[pstricks] 3-d general Conic Sections illustration. (Also a note on \psaxes[showorigin=false])

Dougherty, Michael michael.dougherty at swosu.edu
Mon Oct 25 19:55:44 CEST 2021


Dear all,

I am working on a second-semester calculus textbook, and have managed to get some nice volumes of revolution illustrations with non-3d PSTricks with a bit of effort (for my first-semester book), and some nice graphics for series, improper integrals, and the like.  I'm not a power-user by any measure.

I would like to include a PSTricks-generated illustration for conic sections if possible, showing how a plane intersecting a conic gets you such a curve.  Basically, the first illustration in the wikipedia article on conic sections is what I would like to reproduce.
https://en.wikipedia.org/wiki/Conic_section
[https://upload.wikimedia.org/wikipedia/commons/thumb/c/cc/TypesOfConicSections.jpg/1200px-TypesOfConicSections.jpg]<https://en.wikipedia.org/wiki/Conic_section>
Conic section - Wikipedia<https://en.wikipedia.org/wiki/Conic_section>
In mathematics, a conic section (or simply conic) is a curve obtained as the intersection of the surface of a cone with a plane.The three types of conic section are the hyperbola, the parabola, and the ellipse; the circle is a special case of the ellipse, though historically it was sometimes called a fourth type.
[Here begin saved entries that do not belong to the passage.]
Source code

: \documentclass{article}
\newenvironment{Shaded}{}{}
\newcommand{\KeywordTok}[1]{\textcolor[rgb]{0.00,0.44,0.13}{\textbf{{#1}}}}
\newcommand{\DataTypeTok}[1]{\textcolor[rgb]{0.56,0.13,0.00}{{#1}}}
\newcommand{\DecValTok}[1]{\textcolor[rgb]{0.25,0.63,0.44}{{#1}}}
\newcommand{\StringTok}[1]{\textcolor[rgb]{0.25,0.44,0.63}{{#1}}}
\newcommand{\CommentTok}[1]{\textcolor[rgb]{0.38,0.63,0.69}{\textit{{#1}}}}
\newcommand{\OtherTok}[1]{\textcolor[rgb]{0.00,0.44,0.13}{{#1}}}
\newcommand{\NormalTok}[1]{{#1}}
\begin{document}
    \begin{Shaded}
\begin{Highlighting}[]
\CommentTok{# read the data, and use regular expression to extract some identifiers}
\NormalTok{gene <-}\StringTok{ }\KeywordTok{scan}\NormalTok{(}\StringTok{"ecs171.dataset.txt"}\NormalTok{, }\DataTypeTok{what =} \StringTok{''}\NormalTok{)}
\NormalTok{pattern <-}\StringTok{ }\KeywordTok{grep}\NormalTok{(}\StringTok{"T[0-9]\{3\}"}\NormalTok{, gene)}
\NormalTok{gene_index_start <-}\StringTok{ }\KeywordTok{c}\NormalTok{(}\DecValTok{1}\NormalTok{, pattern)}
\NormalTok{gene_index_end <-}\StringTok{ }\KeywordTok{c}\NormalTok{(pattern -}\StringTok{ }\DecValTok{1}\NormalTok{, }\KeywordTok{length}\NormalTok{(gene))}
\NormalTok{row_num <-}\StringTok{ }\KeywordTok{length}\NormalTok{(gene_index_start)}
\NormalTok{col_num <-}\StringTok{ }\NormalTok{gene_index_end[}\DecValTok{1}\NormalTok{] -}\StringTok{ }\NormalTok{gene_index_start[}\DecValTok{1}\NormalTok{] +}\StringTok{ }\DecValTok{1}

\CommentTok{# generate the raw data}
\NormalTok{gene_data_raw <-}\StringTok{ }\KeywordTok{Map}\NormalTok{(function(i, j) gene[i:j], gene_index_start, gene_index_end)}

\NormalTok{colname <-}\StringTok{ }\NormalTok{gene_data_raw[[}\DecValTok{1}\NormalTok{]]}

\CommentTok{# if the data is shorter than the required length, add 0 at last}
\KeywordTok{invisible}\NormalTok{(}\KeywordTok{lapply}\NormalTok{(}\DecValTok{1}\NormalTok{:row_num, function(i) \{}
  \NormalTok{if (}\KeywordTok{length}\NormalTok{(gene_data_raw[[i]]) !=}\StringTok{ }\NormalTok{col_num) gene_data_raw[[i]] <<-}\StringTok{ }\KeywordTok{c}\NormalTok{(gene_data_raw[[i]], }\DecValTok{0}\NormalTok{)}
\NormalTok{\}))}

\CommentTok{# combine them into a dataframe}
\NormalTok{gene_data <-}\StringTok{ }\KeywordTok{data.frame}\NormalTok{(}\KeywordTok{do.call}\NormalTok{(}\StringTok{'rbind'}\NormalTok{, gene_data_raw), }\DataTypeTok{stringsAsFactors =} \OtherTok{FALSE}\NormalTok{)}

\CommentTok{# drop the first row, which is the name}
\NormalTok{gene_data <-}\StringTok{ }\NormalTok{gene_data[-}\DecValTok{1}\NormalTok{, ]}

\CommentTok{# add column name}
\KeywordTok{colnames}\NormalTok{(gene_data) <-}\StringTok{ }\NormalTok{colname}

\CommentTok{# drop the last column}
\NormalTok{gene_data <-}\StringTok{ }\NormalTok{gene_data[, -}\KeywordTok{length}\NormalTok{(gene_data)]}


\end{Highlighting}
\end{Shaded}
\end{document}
The ancient Greek mathematicians studied conic sections, culminating around 200 ...
en.wikipedia.org


I can just include that graphic, according to the publisher, but the book is not in color, and finding shades that work to show everything in grayscale seems to be a problem.

So I'm just wondering if those who have played with such things can point me in the right direction to accomplish this.  I have Herbert's 2011 book on PSTricks.  (I tried the 3-d packages a long time ago, and am getting back to this problem now, and hope not to go down too many dead ends if I can avoid them.)  Thanks in advance.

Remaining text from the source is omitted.